When services become unavailable, clients often resort to multiple unsuccessful retries before ultimately giving up, resulting in outsize SLA violations. Traditionally, engineers tried to avoid this from happening by specifying various levels of timeouts. A more intelligent approach, however, is to “circuit-break” the service, i.e., flag the service as unavailable for all clients and only re-engage it (“close the circuit”) when the service becomes available again. Note that circuit breaking can be a developer as well as an operational concern. As an operational pattern, circuit breakers are crucial tools in ensuring the overall Quality of Service levels.
In chaos engineering, fault injection is the practice of intentionally injecting communication errors or other faults such as unexpected delays, payloads or protocol responses into a service interaction. Depending on the type of fault that is to be injected, this is typically achieved by modifying the service logic.
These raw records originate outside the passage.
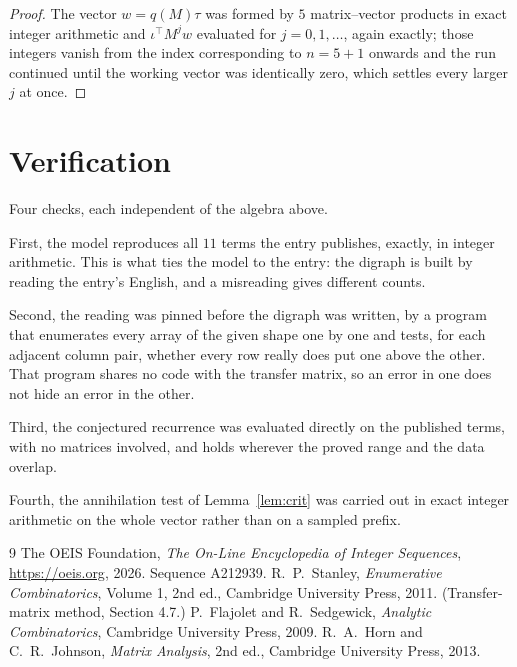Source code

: \documentclass[11pt,a4paper]{article}
\theoremstyle{plain}
\theoremstyle{definition}
\begin{document}
\begin{proof}
The vector $w=q(M)\tau$ was formed by $5$ matrix--vector products in exact integer
arithmetic and $\iota^{\!\top}M^{j}w$ evaluated for $j=0,1,\dots$, again exactly; those
integers vanish from the index corresponding to $n=5+1$ onwards and the run continued
until the working vector was identically zero, which settles every larger $j$ at once.
\end{proof}

\section{Verification}

Four checks, each independent of the algebra above.

First, the model reproduces all $11$ terms the entry publishes, exactly, in integer
arithmetic. This is what ties the model to the entry: the digraph is built by reading the
entry's English, and a misreading gives different counts.

Second, the reading was pinned before the digraph was written, by a program that enumerates
every array of the given shape one by one and tests, for each adjacent column pair,
whether every row really does put one above the other. That program shares no code with the transfer matrix, so an error in one does not
hide an error in the other.

Third, the conjectured recurrence was evaluated directly on the published terms, with no
matrices involved, and holds wherever the proved range and the data overlap.

Fourth, the annihilation test of Lemma~\ref{lem:crit} was carried out in exact integer
arithmetic on the whole vector rather than on a sampled prefix.

\begin{thebibliography}{9}
 The OEIS Foundation, \emph{The On-Line Encyclopedia of Integer
Sequences}, \url{https://oeis.org}, 2026. Sequence A212939.
 R.~P.~Stanley, \emph{Enumerative Combinatorics}, Volume 1, 2nd ed.,
Cambridge University Press, 2011. (Transfer-matrix method, Section 4.7.)
 P.~Flajolet and R.~Sedgewick, \emph{Analytic Combinatorics}, Cambridge
University Press, 2009.
 R.~A.~Horn and C.~R.~Johnson, \emph{Matrix Analysis}, 2nd ed., Cambridge
University Press, 2013.
\end{thebibliography}
\end{document}
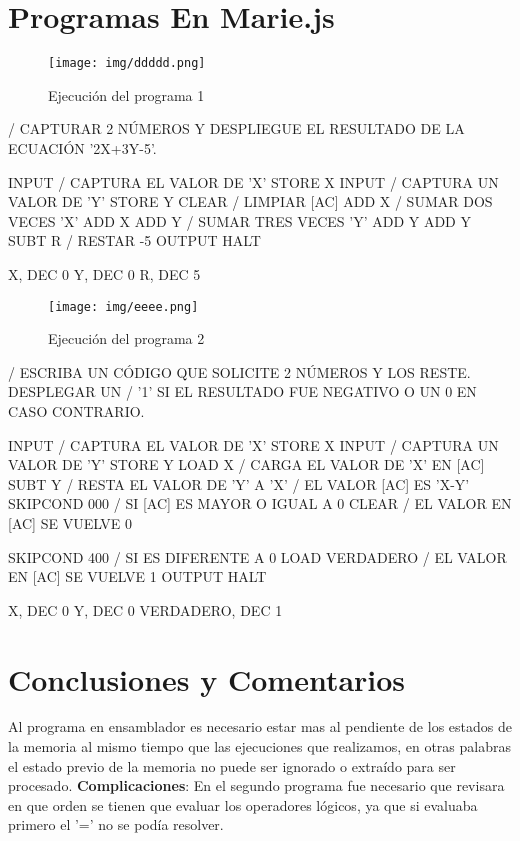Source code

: \documentclass[12pt]{article}
\begin{document}
\section{Programas En Marie.js}
\label{sec:orga47a892}
\begin{figure}[htbp]
\centering
\texttt{[image: img/ddddd.png]}
\caption{Ejecución del programa 1}
\end{figure}

\begin{code}
/ CAPTURAR 2 NÚMEROS Y DESPLIEGUE EL RESULTADO DE LA ECUACIÓN '2X+3Y-5'.

INPUT                                  / CAPTURA EL VALOR DE 'X'
STORE X                          
INPUT                                  / CAPTURA UN VALOR DE 'Y'
STORE Y                          
CLEAR                                  / LIMPIAR [AC]
ADD X                                  / SUMAR DOS VECES 'X'
ADD X 
ADD Y                                  / SUMAR TRES VECES 'Y'
ADD Y
ADD Y
SUBT R                                 / RESTAR -5
OUTPUT
HALT

X, DEC 0
Y, DEC 0
R, DEC 5
\end{code}

\begin{figure}[htbp]
\centering
\texttt{[image: img/eeee.png]}
\caption{Ejecución del programa 2}
\end{figure}

\begin{code}
/ ESCRIBA UN CÓDIGO QUE SOLICITE 2 NÚMEROS Y LOS RESTE. DESPLEGAR UN 
/ '1' SI EL RESULTADO FUE NEGATIVO O UN 0 EN CASO CONTRARIO.  

INPUT                                  / CAPTURA EL VALOR DE 'X'
STORE X                          
INPUT                                  / CAPTURA UN VALOR DE 'Y'
STORE Y                          
LOAD X                                 / CARGA EL VALOR DE 'X' EN [AC]
SUBT Y                                 / RESTA EL VALOR DE 'Y' A 'X' 
                                       / EL VALOR [AC] ES 'X-Y'
SKIPCOND 000                           / SI [AC] ES MAYOR O IGUAL A 0 
CLEAR                                  / EL VALOR EN [AC] SE VUELVE 0

SKIPCOND 400                           / SI ES DIFERENTE A 0
LOAD VERDADERO                         / EL VALOR EN [AC] SE VUELVE 1
OUTPUT
HALT

X, DEC 0
Y, DEC 0
VERDADERO, DEC 1
\end{code}


\section{Conclusiones y Comentarios}
\label{sec:orgd513835}
Al programa en ensamblador es necesario estar mas al pendiente de los estados de la memoria al mismo tiempo que las ejecuciones que realizamos, en otras palabras el estado previo de la memoria no puede ser ignorado o extraído para ser procesado. \textbf{Complicaciones}: En el segundo programa fue necesario que revisara en que orden se tienen que evaluar los operadores  lógicos, ya que si evaluaba primero el '=' no se podía resolver.
\end{document}
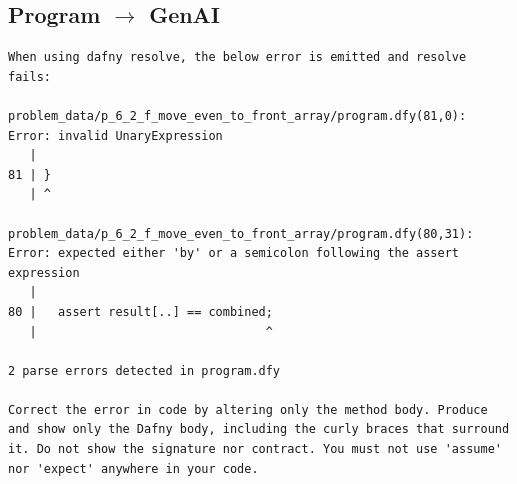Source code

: \documentclass{article}
\begin{document}
\subsection*{Program $\rightarrow$ GenAI}
\begin{lstlisting}
When using dafny resolve, the below error is emitted and resolve fails:

problem_data/p_6_2_f_move_even_to_front_array/program.dfy(81,0): Error: invalid UnaryExpression
   |
81 | }
   | ^

problem_data/p_6_2_f_move_even_to_front_array/program.dfy(80,31): Error: expected either 'by' or a semicolon following the assert expression
   |
80 |   assert result[..] == combined;
   |                                ^

2 parse errors detected in program.dfy

Correct the error in code by altering only the method body. Produce and show only the Dafny body, including the curly braces that surround it. Do not show the signature nor contract. You must not use 'assume' nor 'expect' anywhere in your code.
\end{lstlisting}
\end{document}
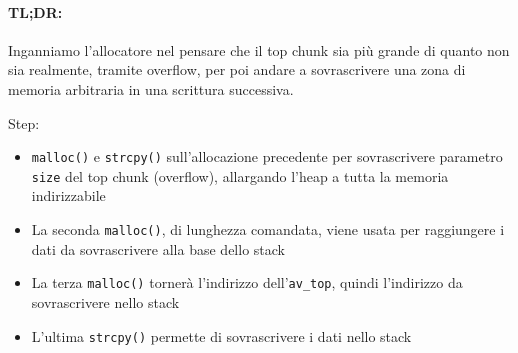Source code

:\vfill

\paragraph{TL;DR:} Inganniamo l'allocatore nel pensare che il top chunk sia più grande di quanto non sia realmente, tramite overflow, per poi andare a sovrascrivere una zona di memoria arbitraria in una scrittura successiva.

Step:
\begin{itemize}
    \item \texttt{malloc()} e \texttt{strcpy()} sull'allocazione precedente per sovrascrivere parametro \texttt{size} del top chunk (overflow), allargando l'heap a tutta la memoria indirizzabile
    
    \item La seconda \texttt{malloc()}, di lunghezza comandata, viene usata per raggiungere i dati da sovrascrivere alla base dello stack
    
    \item La terza \texttt{malloc()} tornerà l'indirizzo dell'\texttt{av\_top}, quindi l'indirizzo da sovrascrivere nello stack
    
    \item L'ultima \texttt{strcpy()} permette di sovrascrivere i dati nello stack
\end{itemize}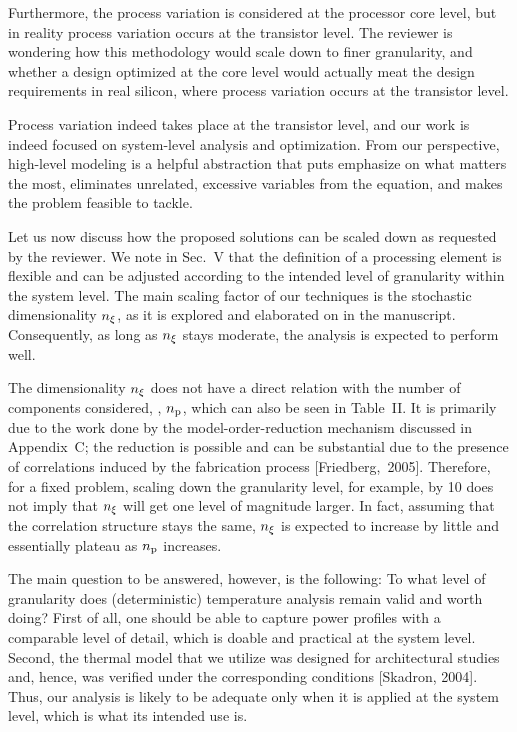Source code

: \begin{reviewer}
Furthermore, the process variation is considered at the processor core level,
but in reality process variation occurs at the transistor level. The reviewer
is wondering how this methodology would scale down to finer granularity, and
whether a design optimized at the core level would actually meat the design
requirements in real silicon, where process variation occurs at the transistor
level.
\end{reviewer}

\begin{authors}
Process variation indeed takes place at the transistor level, and our work is
indeed focused on system-level analysis and optimization. From our perspective,
high-level modeling is a helpful abstraction that puts emphasize on what matters
the most, eliminates unrelated, excessive variables from the equation, and makes
the problem feasible to tackle.

Let us now discuss how the proposed solutions can be scaled down as requested by
the reviewer. We note in Sec.~V that the definition of a processing element is
flexible and can be adjusted according to the intended level of granularity
within the system level. The main scaling factor of our techniques is the
stochastic dimensionality ${n_\xi}$, as it is explored and elaborated on in the
manuscript. Consequently, as long as ${n_\xi}$ stays moderate, the analysis is
expected to perform well.

The dimensionality ${n_\xi}$ does not have a direct relation with the number of
components considered, \ie, ${n_\text{p}}$, which can also be seen in Table~II. It
is primarily due to the work done by the model-order-reduction mechanism
discussed in Appendix~C; the reduction is possible and can be substantial due
to the presence of correlations induced by the fabrication process
[Friedberg,~2005]. Therefore, for a fixed problem, scaling down the granularity
level, for example, by 10 does not imply that ${n_\xi}$ will get one level of
magnitude larger. In fact, assuming that the correlation structure stays the
same, ${n_\xi}$ is expected to increase by little and essentially plateau as
${n_\text{p}}$ increases.

The main question to be answered, however, is the following: To what level of
granularity does (deterministic) temperature analysis remain valid and worth
doing? First of all, one should be able to capture power profiles with a
comparable level of detail, which is doable and practical at the system level.
Second, the thermal model that we utilize was designed for architectural
studies and, hence, was verified under the corresponding conditions [Skadron,
2004]. Thus, our analysis is likely to be adequate only when it is applied at
the system level, which is what its intended use is.


\end{authors}
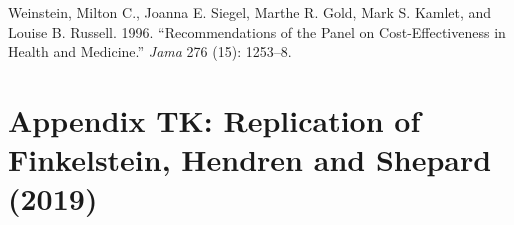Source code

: \documentclass[
  10pt,
]{article}
\begin{document}
\leavevmode\hypertarget{ref-weinsteinRecommendationsPanelCosteffectiveness1996}{}%
Weinstein, Milton C., Joanna E. Siegel, Marthe R. Gold, Mark S. Kamlet,
and Louise B. Russell. 1996. ``Recommendations of the Panel on
Cost-Effectiveness in Health and Medicine.'' \emph{Jama} 276 (15):
1253--8.

\newpage

\hypertarget{appendix-tk-replication-of-finkelstein-hendren-and-shepard-2019}{%
\section*{Appendix TK: Replication of Finkelstein, Hendren and Shepard
(2019)}\label{appendix-tk-replication-of-finkelstein-hendren-and-shepard-2019}}
\end{document}

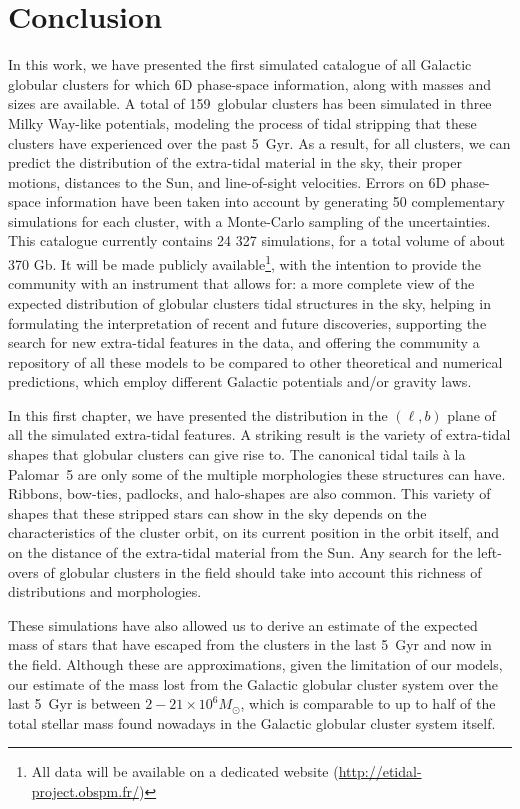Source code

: \section{Conclusion}
    In this work, we have presented the first simulated catalogue of  all Galactic globular clusters for which 6D phase-space information, along with masses and sizes are available. A total of 159~globular clusters has been simulated in three Milky Way-like potentials, modeling  the process of tidal stripping that these clusters have experienced over the past 5~Gyr.  As a result, for all clusters, we can predict the distribution of the extra-tidal material in the sky, their proper motions,  distances to the Sun, and line-of-sight velocities. Errors on 6D phase-space  information have been taken into account by generating 50 complementary simulations for each cluster, with a Monte-Carlo sampling of the uncertainties.  This catalogue currently contains 24 327 simulations, for a total volume of about 370 Gb. It will be made publicly available\footnote{All data will be available on a dedicated website (\url{http://etidal-project.obspm.fr/})}, with the intention to provide the community with an instrument that allows for:  a more complete view of the expected distribution of globular clusters tidal structures in the sky,  helping in formulating the interpretation of recent and future discoveries,  supporting the search for new extra-tidal features in the data, and offering the community a repository of all these models to be compared to other theoretical and numerical predictions, which employ different Galactic potentials and/or gravity laws.

    In this first chapter, we have presented the distribution in the $(\ell, b)$ plane of all the simulated extra-tidal features. A striking result is the variety of extra-tidal shapes that globular clusters can give rise to. The canonical tidal tails \`a la Palomar~5 are only some of the multiple morphologies these structures can have. Ribbons, bow-ties, padlocks, and halo-shapes are also common. This variety of shapes that these stripped stars can show in the sky depends on the characteristics of the cluster orbit, on its current position in the orbit itself, and on the distance of the extra-tidal material from the Sun. Any search for the left-overs of globular clusters in the field should take into account this richness of distributions and morphologies. 

    These simulations have also allowed us to derive an estimate of the expected mass of stars that have escaped from the clusters in the last 5~Gyr and now in the field. Although these are approximations, given the limitation of our models, our estimate of the mass lost from the Galactic globular cluster system over the last 5~Gyr is between $2-21\times 10^6 M_{\odot}$, which is comparable to up to half of the total stellar mass found nowadays in the Galactic globular cluster system itself. 

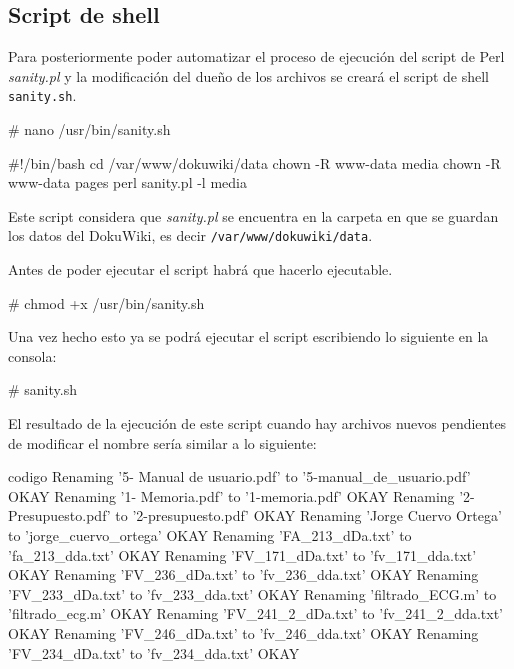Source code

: \subsection{Script de shell}

Para posteriormente poder automatizar el proceso de ejecución del script de Perl \textit{sanity.pl} y la modificación del dueño de los archivos se creará el script de shell \texttt{sanity.sh}.

\begin{listing}[style=consola, numbers=none]
 # nano /usr/bin/sanity.sh
\end{listing}

\begin{listing}
#!/bin/bash
cd /var/www/dokuwiki/data 
chown -R www-data media
chown -R www-data pages
perl sanity.pl -l media
\end{listing}

Este script considera que \textit{sanity.pl} se encuentra en la carpeta en que se guardan los datos del DokuWiki, es decir \texttt{/var/www/dokuwiki/data}.

Antes de poder ejecutar el script habrá que hacerlo ejecutable.

\begin{listing}[style=consola, numbers=none]
 # chmod +x /usr/bin/sanity.sh
\end{listing}

Una vez hecho esto ya se podrá ejecutar el script escribiendo lo siguiente en la consola:

\begin{listing}[style=consola, numbers=none]
# sanity.sh
\end{listing}

El resultado de la ejecución de este script cuando hay archivos nuevos pendientes de modificar el nombre sería similar a lo siguiente:

\begin{SaveVerbatim}{codigo}
Renaming '5- Manual de usuario.pdf' to '5-manual_de_usuario.pdf'        OKAY
Renaming '1- Memoria.pdf' to '1-memoria.pdf'    OKAY
Renaming '2- Presupuesto.pdf' to '2-presupuesto.pdf'    OKAY
Renaming 'Jorge Cuervo Ortega' to 'jorge_cuervo_ortega' OKAY
Renaming 'FA_213_dDa.txt' to 'fa_213_dda.txt'   OKAY
Renaming 'FV_171_dDa.txt' to 'fv_171_dda.txt'   OKAY
Renaming 'FV_236_dDa.txt' to 'fv_236_dda.txt'   OKAY
Renaming 'FV_233_dDa.txt' to 'fv_233_dda.txt'   OKAY
Renaming 'filtrado_ECG.m' to 'filtrado_ecg.m'   OKAY
Renaming 'FV_241_2_dDa.txt' to 'fv_241_2_dda.txt'       OKAY
Renaming 'FV_246_dDa.txt' to 'fv_246_dda.txt'   OKAY
Renaming 'FV_234_dDa.txt' to 'fv_234_dda.txt'   OKAY
\end{SaveVerbatim}

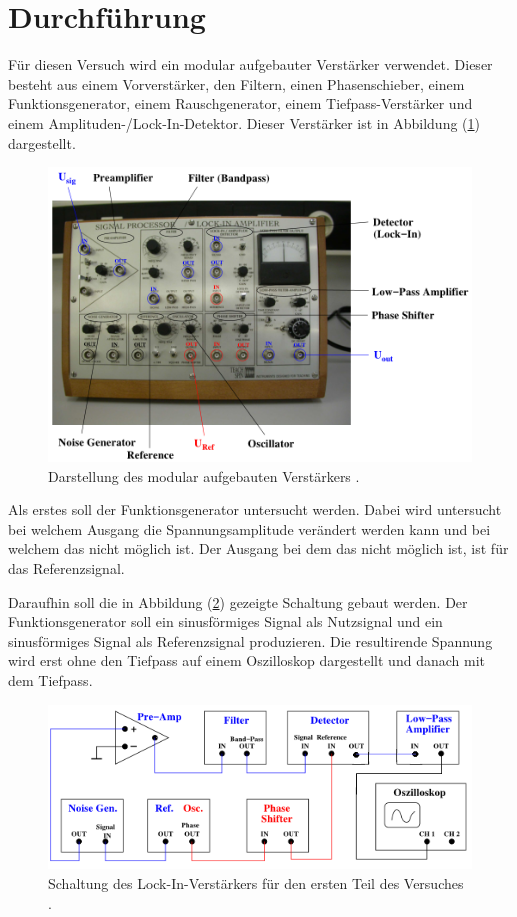 \section{Durchführung}

Für diesen Versuch wird ein modular aufgebauter Verstärker verwendet. Dieser besteht
aus einem Vorverstärker, den Filtern, einen Phasenschieber, einem Funktionsgenerator,
einem Rauschgenerator, einem Tiefpass-Verstärker und einem Amplituden-/Lock-In-Detektor.
Dieser Verstärker ist in Abbildung (\ref{abb:2}) dargestellt.

\begin{figure}[H]
  \centering
  \includegraphics{Verstaerker.png}
  \caption{Darstellung des modular aufgebauten Verstärkers \cite{1}.}
  \label{abb:2}
\end{figure}

Als erstes soll der Funktionsgenerator untersucht werden. Dabei wird untersucht bei
welchem Ausgang die Spannungsamplitude verändert werden kann und bei welchem das nicht
möglich ist. Der Ausgang bei dem das nicht möglich ist, ist für das Referenzsignal.

Daraufhin soll die in Abbildung (\ref{abb:3}) gezeigte Schaltung gebaut werden. Der
Funktionsgenerator soll ein sinusförmiges Signal als Nutzsignal und ein sinusförmiges
Signal als Referenzsignal produzieren. Die resultirende Spannung wird erst ohne den
Tiefpass auf einem Oszilloskop dargestellt und danach mit dem Tiefpass.

\begin{figure}[H]
  \centering
  \includegraphics{Schaltung1.png}
  \caption{Schaltung des Lock-In-Verstärkers für den ersten Teil des Versuches \cite{1}.}
  \label{abb:3}
\end{figure}

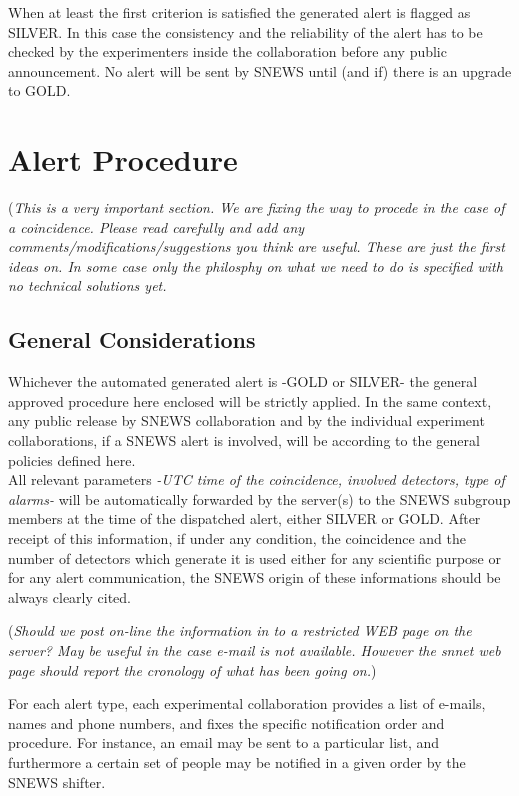 \documentclass{article}
\begin{document}
When at least the first criterion is satisfied the generated alert is
flagged as SILVER. In this case the consistency and the reliability 
of the alert has to be checked by the experimenters inside the collaboration before any public announcement. No alert will be sent by SNEWS until (and if)
there is an upgrade to GOLD.

\section{Alert Procedure}
({\it This is a very important section. We are fixing the way to procede
in the case of a coincidence. Please read carefully and add any 
comments/modifications/suggestions you think are useful. These are 
just the first ideas on. In some case  only the philosphy on what we need 
to do is specified with no technical solutions yet.}\\

\subsection{General Considerations}

Whichever the automated generated alert is -GOLD or SILVER- the
general approved procedure here enclosed will be strictly applied. In
the same context, any public release by SNEWS collaboration and by the
individual experiment collaborations, if a SNEWS alert is involved,
will be according to the general policies defined here.\\


All relevant parameters {\it -UTC
time of the coincidence, involved detectors, type of alarms-} will be
automatically forwarded by the server(s) to the SNEWS subgroup members
at the time of the dispatched alert, either SILVER or GOLD.
After receipt of this information, if under any condition,
the coincidence and the number of detectors which generate 
it is used either for any scientific purpose or for any alert
communication, the SNEWS origin of these informations
should be always clearly cited.

({\it Should we post on-line the information in to a 
restricted WEB page on the server? May be useful in the case e-mail is not available. 
However the snnet web page should report the cronology of what has been going on.})

For each alert type, each experimental collaboration 
provides a list of e-mails, names and phone numbers, and fixes
the specific
notification order and procedure. For instance, an email may
be sent to a particular list, and furthermore a certain set of
people may be notified in a given order by the SNEWS shifter.
\end{document}
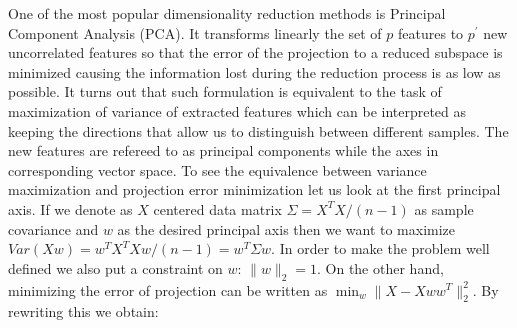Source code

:\documentclass[12pt, wide]{mwart}
\begin{document}
One of the most popular dimensionality reduction methods is Principal Component Analysis (PCA). It transforms linearly the set of $p$ features to $p^{\prime}$ new uncorrelated features so that the error of the projection to a reduced subspace is minimized causing the information lost during the reduction process is as low as possible. It turns out that such formulation is equivalent to the task of maximization of variance of extracted features which can be interpreted as keeping the directions that allow us to distinguish between different samples. The new features are refereed to as principal components while the axes in corresponding vector space. To see the equivalence between variance maximization and projection error minimization let us look at the first principal axis. If we denote as $X$ centered data matrix $\Sigma = X^TX/(n-1)$ as sample covariance and $w$ as the desired principal axis then we want to maximize $Var(Xw) = w^TX^TXw/(n-1) = w^T\Sigma w$. In order to make the problem well defined we also put a constraint on $w$: $\|w\|_2 = 1$. On the other hand, minimizing the error of projection can be written as $\min_w \| X - X ww^T\|_2^2$. By rewriting this we obtain: 
\end{document}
A much cheaper approach, however, is to use a cloud traffic controller such as Glasnostic that is able to inject faults directly and at any time into arbitrary communication stream. Fault injection testing can reveal issues related to service availability, the ability to communicate useful information or gracefully recovering from a failure.
When machines (or automation in general) is left to operate autonomously, small issues can compound in non-linear ways and thus quickly escalate to catastrophic events. The governor operational pattern is applied at critical junctions to allow for human oversight. Human pattern recognition is a powerful antidote to machine-generated chaos when provided with the right amount of visibility and immediate control.
When faced with sudden performance degradations in critical services—for whatever reasons—it is paramount that operators are able to “shed” load against these services in a granular manner. This may involve temporary policies to drop long-running request, push back on tier-3 service requests, block requests from malicious clients, limit data transfer volumes or the like. Load shedding is a popular operational pattern in availability and denial-of-service (DoS) management.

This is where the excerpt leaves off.